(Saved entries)
──────────────────────────────

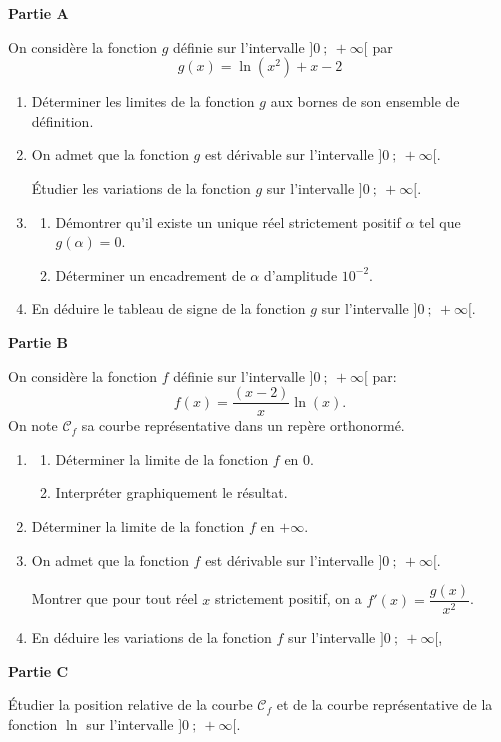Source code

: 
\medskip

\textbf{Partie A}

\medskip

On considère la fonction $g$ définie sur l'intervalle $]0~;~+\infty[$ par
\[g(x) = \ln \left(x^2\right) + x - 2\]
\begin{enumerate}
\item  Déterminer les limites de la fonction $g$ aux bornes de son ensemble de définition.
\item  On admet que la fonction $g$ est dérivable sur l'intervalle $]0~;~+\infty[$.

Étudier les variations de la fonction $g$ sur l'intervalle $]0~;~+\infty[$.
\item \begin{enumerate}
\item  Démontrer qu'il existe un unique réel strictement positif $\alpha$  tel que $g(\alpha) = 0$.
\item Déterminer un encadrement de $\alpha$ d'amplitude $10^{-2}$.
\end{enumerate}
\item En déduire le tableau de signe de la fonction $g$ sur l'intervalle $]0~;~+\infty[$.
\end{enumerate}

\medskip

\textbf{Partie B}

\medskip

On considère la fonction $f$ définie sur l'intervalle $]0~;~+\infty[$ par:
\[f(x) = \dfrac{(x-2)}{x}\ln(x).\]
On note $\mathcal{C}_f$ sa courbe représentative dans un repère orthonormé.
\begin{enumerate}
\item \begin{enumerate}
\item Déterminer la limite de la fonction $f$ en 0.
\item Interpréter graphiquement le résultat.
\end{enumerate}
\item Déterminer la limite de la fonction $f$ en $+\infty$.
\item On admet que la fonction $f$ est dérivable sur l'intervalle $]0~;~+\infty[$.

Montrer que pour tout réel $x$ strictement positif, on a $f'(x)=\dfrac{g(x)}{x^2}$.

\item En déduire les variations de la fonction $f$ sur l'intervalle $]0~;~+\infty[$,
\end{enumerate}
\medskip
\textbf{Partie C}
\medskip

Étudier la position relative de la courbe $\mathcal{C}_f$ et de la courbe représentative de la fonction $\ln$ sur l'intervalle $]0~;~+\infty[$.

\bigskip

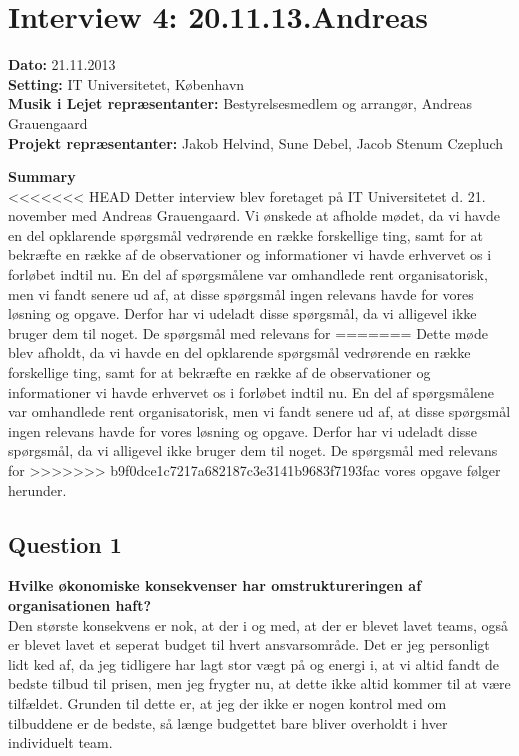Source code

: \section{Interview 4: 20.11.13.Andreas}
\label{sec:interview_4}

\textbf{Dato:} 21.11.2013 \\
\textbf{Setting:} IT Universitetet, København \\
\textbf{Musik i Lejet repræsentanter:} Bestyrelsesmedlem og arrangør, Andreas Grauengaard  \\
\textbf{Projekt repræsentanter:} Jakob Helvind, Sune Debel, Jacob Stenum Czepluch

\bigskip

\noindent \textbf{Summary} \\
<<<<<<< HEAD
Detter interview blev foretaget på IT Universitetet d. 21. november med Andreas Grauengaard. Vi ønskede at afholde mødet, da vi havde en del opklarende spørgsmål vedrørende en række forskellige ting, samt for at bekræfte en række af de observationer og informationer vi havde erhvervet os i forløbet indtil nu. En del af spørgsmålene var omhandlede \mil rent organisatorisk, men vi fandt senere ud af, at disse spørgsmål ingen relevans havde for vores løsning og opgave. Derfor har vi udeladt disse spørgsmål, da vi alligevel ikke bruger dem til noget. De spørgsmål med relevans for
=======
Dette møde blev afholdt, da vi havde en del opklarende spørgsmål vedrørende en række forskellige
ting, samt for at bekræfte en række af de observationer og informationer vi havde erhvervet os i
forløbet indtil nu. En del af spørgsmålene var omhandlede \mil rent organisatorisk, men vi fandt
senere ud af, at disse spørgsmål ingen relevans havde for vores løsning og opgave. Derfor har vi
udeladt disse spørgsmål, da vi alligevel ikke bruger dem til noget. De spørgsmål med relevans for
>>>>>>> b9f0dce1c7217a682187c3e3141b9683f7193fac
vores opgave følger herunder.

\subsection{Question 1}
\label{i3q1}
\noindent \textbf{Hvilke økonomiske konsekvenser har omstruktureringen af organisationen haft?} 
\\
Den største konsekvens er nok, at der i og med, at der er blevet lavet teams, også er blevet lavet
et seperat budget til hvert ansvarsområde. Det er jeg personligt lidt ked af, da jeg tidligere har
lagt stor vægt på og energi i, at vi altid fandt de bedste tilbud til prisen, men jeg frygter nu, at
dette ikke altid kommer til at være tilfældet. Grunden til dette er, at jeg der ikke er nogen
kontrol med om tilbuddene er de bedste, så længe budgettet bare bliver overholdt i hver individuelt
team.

──────────────────────────────

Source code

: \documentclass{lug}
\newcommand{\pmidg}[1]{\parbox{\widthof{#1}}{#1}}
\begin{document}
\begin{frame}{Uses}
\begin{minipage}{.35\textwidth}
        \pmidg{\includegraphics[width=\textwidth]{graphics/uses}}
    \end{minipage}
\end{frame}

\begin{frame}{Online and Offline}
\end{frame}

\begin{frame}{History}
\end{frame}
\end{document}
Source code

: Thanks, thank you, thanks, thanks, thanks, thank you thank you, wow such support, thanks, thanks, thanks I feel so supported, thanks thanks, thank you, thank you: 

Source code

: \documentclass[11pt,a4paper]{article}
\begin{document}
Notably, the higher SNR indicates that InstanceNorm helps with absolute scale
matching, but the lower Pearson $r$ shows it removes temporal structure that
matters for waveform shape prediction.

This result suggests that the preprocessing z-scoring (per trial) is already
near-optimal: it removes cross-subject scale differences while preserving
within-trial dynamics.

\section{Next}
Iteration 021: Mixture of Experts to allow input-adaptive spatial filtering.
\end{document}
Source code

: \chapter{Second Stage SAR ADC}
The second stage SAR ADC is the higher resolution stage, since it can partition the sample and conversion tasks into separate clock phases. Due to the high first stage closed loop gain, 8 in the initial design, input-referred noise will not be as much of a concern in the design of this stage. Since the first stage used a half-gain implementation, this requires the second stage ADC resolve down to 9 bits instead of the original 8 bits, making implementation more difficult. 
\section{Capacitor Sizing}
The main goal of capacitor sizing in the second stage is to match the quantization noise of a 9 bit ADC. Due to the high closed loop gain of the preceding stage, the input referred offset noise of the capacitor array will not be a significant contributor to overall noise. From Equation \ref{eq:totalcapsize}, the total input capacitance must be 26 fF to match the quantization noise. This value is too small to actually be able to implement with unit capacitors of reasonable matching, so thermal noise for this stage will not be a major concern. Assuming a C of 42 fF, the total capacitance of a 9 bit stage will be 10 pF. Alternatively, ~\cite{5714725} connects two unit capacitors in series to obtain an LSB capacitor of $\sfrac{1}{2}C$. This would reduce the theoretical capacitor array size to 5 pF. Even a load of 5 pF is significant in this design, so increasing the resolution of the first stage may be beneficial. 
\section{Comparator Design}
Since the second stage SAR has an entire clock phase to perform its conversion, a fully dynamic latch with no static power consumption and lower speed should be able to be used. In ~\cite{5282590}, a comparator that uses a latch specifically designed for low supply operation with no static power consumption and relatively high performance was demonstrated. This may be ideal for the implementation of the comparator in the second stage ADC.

──────────────────────────────

WORK TASK:
Answer with the number alone after working out how many lines in the records contain the string "déduire".

WRITTEN RESPONSE:
2